• DESCRIPTION OF THE TASK: "student details based" appears in one line; retype that line and all lines following it through the end of the records, with nothing left out or added.

(Document images with source code)
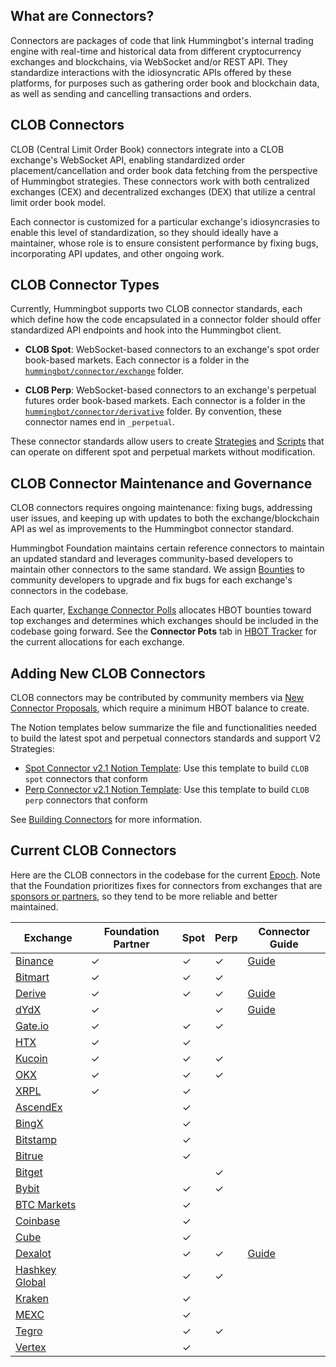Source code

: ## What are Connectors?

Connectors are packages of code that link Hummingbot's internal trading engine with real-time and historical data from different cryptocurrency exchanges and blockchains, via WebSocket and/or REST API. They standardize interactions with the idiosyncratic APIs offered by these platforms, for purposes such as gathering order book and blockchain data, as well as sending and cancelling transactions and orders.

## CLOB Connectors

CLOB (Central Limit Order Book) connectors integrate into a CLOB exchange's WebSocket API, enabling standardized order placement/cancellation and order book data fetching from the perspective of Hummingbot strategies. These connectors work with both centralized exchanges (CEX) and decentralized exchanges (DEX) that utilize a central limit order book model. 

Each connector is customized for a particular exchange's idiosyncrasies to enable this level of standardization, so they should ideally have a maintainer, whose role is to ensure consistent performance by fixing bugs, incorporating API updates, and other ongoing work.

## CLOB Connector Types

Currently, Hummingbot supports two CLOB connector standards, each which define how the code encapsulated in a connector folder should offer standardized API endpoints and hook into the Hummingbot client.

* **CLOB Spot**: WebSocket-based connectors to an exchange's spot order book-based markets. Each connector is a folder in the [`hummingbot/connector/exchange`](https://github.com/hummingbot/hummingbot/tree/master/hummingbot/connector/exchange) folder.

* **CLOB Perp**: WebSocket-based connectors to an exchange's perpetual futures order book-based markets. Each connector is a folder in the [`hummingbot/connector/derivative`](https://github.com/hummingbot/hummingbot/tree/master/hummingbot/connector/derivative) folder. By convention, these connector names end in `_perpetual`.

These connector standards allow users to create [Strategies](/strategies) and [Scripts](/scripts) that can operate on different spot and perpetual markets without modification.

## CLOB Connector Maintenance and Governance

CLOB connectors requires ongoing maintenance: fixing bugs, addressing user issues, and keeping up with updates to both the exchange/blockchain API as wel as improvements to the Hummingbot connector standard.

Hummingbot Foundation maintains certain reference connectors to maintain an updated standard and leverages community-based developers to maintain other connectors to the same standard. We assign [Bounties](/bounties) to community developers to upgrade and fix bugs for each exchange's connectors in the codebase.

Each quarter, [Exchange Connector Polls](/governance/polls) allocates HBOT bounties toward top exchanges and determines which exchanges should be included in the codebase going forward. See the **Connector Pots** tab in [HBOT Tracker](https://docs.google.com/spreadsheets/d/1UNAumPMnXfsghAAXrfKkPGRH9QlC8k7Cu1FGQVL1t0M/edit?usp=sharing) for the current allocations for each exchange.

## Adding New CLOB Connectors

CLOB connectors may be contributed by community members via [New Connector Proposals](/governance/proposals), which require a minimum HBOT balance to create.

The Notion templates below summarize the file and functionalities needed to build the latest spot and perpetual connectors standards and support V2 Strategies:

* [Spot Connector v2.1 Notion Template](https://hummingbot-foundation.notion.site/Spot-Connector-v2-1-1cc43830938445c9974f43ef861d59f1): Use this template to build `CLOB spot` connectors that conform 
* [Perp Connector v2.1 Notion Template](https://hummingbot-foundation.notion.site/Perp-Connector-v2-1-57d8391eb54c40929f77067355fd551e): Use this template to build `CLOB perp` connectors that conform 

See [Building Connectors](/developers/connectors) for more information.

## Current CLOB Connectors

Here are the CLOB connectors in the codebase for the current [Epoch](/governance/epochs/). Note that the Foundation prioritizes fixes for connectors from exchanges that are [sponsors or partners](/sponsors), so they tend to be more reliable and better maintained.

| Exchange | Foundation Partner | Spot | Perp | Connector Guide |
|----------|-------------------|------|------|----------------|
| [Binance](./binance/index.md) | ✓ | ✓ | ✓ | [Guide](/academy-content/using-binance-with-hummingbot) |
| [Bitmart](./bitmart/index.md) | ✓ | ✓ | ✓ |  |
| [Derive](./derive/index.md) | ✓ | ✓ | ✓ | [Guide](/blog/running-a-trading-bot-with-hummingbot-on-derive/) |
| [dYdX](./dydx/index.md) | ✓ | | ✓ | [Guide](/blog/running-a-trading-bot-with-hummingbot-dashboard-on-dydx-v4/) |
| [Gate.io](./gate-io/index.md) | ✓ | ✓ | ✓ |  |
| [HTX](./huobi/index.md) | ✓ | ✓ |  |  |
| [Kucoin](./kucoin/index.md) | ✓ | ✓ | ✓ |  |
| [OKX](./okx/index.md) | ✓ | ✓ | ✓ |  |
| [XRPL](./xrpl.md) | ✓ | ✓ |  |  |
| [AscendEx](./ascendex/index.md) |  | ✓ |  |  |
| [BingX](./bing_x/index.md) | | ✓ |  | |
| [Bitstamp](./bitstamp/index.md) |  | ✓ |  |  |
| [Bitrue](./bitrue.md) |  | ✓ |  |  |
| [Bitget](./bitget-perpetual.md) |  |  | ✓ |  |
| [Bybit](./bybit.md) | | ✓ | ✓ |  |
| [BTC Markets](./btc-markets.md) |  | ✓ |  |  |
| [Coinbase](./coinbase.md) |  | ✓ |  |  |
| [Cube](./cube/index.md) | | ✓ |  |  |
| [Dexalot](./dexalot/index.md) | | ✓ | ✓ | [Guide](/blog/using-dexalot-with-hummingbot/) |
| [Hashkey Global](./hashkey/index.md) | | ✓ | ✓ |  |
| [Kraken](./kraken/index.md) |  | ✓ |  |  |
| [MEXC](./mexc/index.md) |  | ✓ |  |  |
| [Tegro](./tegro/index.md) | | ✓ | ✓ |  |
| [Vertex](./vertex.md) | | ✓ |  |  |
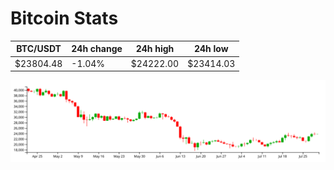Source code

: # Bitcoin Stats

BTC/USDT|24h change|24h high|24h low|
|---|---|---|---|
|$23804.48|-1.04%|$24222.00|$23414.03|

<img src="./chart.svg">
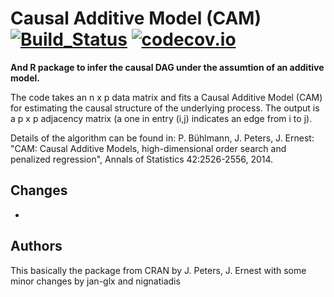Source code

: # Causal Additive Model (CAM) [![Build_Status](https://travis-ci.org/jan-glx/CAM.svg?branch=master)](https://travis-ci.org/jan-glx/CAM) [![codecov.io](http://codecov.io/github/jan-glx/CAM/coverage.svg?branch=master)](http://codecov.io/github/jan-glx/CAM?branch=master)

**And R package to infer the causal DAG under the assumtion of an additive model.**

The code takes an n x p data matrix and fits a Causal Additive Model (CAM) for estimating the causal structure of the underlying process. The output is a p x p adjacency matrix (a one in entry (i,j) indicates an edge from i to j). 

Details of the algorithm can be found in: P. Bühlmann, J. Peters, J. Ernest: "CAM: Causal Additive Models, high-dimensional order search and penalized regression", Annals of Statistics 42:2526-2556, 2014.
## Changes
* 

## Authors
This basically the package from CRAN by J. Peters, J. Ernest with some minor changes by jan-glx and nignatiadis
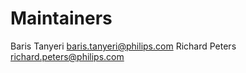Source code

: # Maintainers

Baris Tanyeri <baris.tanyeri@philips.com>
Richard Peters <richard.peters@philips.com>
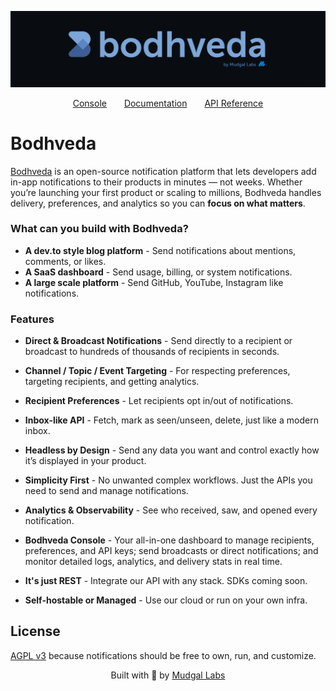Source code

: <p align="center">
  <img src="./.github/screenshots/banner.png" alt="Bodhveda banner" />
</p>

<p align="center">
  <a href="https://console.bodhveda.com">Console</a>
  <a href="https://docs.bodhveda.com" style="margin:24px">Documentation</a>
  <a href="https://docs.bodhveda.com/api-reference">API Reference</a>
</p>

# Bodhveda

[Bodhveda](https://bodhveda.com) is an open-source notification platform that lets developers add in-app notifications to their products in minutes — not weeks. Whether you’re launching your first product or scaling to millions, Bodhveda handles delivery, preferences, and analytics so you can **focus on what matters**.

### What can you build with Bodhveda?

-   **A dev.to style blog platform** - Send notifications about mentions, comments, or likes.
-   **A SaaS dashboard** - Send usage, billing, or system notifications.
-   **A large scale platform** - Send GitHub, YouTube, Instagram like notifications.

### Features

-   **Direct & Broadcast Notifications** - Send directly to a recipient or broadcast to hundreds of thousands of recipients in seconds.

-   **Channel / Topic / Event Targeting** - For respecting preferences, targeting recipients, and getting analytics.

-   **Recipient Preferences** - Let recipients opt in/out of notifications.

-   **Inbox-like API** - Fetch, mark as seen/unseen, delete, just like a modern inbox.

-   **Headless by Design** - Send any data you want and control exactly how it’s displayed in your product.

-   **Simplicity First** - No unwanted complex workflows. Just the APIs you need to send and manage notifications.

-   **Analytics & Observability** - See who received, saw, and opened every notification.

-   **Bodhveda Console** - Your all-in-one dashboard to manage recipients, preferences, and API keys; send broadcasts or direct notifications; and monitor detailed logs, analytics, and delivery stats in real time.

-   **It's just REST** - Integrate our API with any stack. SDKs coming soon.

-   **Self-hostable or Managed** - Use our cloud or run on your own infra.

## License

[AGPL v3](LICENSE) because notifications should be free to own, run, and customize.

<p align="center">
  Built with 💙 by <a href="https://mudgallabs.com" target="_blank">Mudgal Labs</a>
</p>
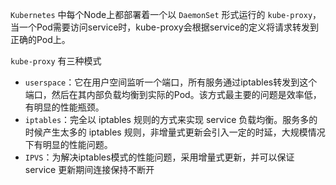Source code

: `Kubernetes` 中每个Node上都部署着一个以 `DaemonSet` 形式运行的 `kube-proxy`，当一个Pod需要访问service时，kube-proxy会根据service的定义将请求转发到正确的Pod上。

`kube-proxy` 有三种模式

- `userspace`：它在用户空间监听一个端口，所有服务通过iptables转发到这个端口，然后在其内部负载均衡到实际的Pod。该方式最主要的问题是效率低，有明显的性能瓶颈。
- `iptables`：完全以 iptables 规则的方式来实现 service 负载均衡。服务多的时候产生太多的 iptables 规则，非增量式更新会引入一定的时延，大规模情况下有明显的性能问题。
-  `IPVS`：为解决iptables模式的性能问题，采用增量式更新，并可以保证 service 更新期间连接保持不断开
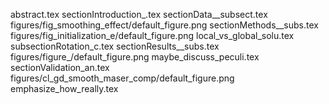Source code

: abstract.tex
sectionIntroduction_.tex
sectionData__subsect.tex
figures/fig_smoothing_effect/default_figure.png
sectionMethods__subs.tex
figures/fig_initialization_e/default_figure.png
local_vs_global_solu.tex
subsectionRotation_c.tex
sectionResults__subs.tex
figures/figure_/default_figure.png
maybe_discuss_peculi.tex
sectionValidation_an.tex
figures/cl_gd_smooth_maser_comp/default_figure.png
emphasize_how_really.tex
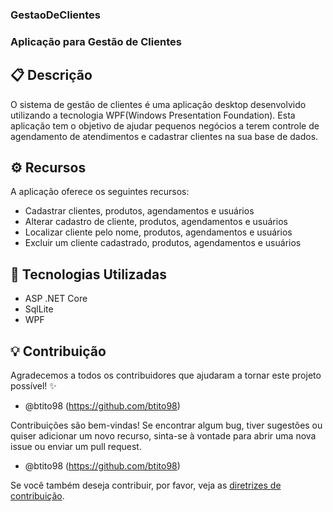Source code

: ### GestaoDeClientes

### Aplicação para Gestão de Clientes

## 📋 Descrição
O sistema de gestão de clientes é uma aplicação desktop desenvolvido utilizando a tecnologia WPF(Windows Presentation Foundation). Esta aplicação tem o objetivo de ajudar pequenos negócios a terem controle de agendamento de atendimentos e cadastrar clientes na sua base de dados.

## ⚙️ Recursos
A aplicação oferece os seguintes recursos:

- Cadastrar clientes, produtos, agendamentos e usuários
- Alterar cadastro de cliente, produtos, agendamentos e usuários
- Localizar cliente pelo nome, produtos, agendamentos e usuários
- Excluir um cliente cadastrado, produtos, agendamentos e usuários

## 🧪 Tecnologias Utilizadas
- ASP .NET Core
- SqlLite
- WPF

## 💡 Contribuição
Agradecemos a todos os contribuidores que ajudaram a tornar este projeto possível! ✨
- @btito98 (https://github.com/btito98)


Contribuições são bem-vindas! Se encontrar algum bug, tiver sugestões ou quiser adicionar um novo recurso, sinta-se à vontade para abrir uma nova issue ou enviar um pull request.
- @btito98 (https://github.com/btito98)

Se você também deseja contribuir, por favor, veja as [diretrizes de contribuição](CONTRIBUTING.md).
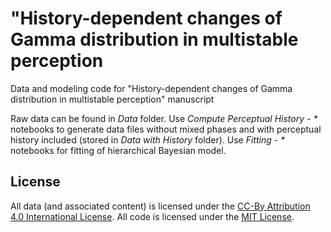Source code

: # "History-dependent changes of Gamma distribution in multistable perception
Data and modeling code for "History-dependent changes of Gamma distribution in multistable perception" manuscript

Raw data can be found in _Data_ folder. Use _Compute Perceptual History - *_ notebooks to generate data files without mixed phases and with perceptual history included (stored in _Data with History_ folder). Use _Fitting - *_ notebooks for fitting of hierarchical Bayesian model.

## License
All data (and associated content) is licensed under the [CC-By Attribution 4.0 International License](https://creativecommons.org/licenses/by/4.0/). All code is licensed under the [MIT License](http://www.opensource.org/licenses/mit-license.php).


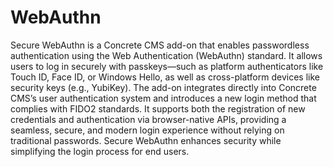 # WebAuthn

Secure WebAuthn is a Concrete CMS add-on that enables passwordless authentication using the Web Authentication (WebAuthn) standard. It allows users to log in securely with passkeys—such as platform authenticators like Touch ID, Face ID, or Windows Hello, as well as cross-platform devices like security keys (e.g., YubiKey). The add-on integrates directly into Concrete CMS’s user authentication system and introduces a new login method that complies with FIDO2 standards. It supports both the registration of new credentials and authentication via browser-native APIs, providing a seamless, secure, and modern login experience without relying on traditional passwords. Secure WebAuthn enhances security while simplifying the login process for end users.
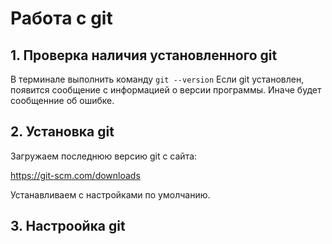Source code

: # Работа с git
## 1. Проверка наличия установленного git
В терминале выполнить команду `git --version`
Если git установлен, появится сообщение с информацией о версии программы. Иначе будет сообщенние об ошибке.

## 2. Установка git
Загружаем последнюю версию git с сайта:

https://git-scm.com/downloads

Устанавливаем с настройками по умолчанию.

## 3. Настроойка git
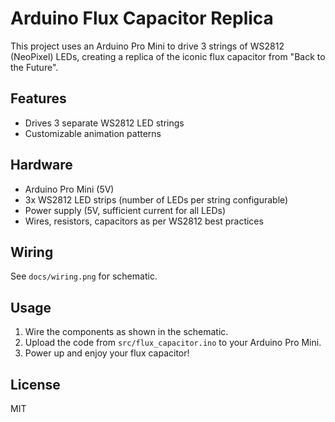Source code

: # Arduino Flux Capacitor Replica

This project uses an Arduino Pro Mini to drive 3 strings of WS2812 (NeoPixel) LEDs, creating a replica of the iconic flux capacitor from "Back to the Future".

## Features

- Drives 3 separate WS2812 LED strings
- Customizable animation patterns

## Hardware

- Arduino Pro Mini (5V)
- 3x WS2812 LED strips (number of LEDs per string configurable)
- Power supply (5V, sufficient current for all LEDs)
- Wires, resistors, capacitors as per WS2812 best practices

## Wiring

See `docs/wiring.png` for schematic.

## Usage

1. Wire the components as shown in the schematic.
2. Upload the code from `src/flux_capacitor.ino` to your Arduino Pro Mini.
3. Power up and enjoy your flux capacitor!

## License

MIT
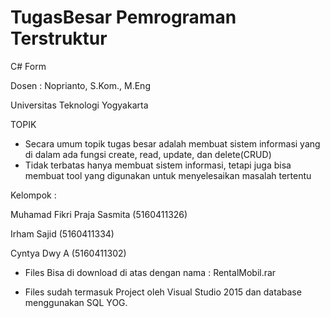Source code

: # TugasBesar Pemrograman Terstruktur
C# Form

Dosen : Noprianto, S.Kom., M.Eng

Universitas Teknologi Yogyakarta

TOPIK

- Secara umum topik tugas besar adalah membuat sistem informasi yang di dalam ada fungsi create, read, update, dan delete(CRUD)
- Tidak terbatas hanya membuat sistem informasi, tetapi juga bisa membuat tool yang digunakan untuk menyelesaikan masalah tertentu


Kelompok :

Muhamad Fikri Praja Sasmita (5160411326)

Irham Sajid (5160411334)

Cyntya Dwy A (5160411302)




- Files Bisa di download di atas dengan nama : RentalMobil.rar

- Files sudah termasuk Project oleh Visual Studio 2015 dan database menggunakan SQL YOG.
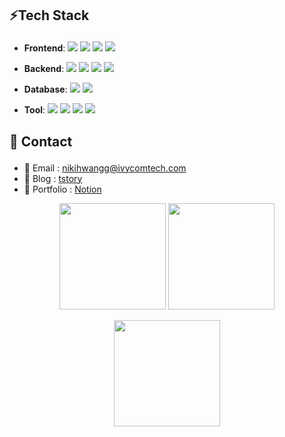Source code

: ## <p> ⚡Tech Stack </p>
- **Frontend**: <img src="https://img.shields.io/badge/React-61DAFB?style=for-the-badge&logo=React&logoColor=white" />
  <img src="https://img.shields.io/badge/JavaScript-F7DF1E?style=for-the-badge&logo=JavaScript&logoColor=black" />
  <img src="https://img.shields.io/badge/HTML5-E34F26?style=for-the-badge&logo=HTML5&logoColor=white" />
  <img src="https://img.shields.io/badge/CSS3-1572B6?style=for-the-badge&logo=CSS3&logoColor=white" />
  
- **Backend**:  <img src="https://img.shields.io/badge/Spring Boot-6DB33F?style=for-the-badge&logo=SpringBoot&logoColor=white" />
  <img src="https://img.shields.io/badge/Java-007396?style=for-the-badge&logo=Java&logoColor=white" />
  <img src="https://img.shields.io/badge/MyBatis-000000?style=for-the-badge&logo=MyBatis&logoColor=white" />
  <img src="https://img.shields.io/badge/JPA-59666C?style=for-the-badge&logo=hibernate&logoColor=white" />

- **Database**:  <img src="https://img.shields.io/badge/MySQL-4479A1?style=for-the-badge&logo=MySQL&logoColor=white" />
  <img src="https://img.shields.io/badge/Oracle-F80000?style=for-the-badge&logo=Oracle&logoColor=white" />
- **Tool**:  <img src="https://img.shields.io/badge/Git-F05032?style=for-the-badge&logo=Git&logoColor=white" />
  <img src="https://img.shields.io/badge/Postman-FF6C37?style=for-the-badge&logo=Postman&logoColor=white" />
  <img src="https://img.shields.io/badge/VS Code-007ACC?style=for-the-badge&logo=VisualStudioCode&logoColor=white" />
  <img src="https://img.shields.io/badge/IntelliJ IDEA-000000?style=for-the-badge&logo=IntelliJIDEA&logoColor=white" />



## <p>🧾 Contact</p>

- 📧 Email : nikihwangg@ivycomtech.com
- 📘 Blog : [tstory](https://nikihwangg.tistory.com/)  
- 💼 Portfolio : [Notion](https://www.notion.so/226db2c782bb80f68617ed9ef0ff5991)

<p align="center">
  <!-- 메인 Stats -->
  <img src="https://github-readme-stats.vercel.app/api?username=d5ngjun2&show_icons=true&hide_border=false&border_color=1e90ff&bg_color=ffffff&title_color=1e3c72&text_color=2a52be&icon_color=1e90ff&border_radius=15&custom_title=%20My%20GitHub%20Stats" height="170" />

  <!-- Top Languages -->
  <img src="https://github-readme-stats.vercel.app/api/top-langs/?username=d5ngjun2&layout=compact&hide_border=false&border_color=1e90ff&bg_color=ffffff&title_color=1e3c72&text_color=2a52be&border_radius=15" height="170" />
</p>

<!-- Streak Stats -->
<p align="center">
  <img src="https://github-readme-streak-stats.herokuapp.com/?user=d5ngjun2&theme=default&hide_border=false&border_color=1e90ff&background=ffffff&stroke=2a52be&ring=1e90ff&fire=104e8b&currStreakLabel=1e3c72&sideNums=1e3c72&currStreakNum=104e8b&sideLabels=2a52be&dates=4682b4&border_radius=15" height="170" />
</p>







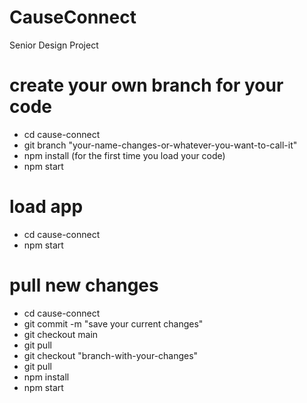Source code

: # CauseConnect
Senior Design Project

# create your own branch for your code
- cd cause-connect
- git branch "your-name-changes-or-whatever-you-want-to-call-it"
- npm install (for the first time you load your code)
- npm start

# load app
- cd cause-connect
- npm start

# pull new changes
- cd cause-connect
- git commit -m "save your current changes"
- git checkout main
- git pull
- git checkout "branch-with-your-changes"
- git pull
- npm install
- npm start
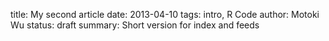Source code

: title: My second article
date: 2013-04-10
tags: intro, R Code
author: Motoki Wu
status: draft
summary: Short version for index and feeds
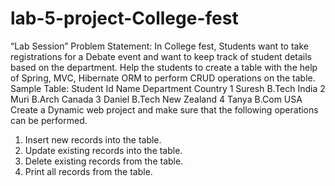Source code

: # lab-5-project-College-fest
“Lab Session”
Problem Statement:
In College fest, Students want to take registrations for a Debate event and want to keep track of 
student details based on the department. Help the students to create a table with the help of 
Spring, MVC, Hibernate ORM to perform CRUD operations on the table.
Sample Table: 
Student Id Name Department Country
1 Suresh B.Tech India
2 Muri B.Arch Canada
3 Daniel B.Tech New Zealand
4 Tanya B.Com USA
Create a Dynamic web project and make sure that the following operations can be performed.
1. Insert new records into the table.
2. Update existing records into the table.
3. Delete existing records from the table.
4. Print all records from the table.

• ANSWER FOR THIS EXERCISE:
student details based on the department. Help the students to create a table with the help of 
Spring, MVC, Hibernate ORM to perform CRUD operations on the table.
Sample Table: 
Student Id Name Department Country
1 Suresh B.Tech India
2 Muri B.Arch Canada
3 Daniel B.Tech New Zealand
4 Tanya B.Com USA
Create a Dynamic web project and make sure that the following operations can be performed.
1. Insert new records into the table.
2. Update existing records into the table.
3. Delete existing records from the table.
4. Print all records from the table.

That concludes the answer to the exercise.